▶ **Input records**:
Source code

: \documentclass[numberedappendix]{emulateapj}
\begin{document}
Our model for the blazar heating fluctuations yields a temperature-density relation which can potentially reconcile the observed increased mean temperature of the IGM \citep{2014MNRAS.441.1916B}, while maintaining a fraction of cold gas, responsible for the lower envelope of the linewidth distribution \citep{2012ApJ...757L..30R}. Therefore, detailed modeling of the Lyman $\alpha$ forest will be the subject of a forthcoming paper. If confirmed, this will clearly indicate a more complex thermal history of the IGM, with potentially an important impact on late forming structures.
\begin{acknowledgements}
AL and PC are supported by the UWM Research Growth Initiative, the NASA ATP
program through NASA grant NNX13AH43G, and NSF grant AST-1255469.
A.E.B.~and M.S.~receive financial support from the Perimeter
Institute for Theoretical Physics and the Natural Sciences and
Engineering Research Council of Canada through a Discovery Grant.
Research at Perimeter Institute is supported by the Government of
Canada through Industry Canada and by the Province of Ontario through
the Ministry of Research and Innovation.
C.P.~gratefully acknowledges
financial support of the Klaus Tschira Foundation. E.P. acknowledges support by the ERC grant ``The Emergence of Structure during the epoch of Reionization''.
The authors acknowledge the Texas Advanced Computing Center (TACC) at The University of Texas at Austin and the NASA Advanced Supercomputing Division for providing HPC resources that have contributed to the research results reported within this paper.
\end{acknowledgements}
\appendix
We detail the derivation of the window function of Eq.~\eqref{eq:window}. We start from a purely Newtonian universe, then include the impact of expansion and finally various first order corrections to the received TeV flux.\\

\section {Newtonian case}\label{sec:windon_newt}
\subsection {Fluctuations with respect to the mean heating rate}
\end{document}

▶ **Required action**: Reproduce the entire listing so that it matches the original in every line.

▶ **Output of the exercise**:
Source code

: \documentclass[numberedappendix]{emulateapj}
\begin{document}
Our model for the blazar heating fluctuations yields a temperature-density relation which can potentially reconcile the observed increased mean temperature of the IGM \citep{2014MNRAS.441.1916B}, while maintaining a fraction of cold gas, responsible for the lower envelope of the linewidth distribution \citep{2012ApJ...757L..30R}. Therefore, detailed modeling of the Lyman $\alpha$ forest will be the subject of a forthcoming paper. If confirmed, this will clearly indicate a more complex thermal history of the IGM, with potentially an important impact on late forming structures.
\begin{acknowledgements}
AL and PC are supported by the UWM Research Growth Initiative, the NASA ATP
program through NASA grant NNX13AH43G, and NSF grant AST-1255469.
A.E.B.~and M.S.~receive financial support from the Perimeter
Institute for Theoretical Physics and the Natural Sciences and
Engineering Research Council of Canada through a Discovery Grant.
Research at Perimeter Institute is supported by the Government of
Canada through Industry Canada and by the Province of Ontario through
the Ministry of Research and Innovation.
C.P.~gratefully acknowledges
financial support of the Klaus Tschira Foundation. E.P. acknowledges support by the ERC grant ``The Emergence of Structure during the epoch of Reionization''.
The authors acknowledge the Texas Advanced Computing Center (TACC) at The University of Texas at Austin and the NASA Advanced Supercomputing Division for providing HPC resources that have contributed to the research results reported within this paper.
\end{acknowledgements}
\appendix
We detail the derivation of the window function of Eq.~\eqref{eq:window}. We start from a purely Newtonian universe, then include the impact of expansion and finally various first order corrections to the received TeV flux.\\

\section {Newtonian case}\label{sec:windon_newt}
\subsection {Fluctuations with respect to the mean heating rate}
\end{document}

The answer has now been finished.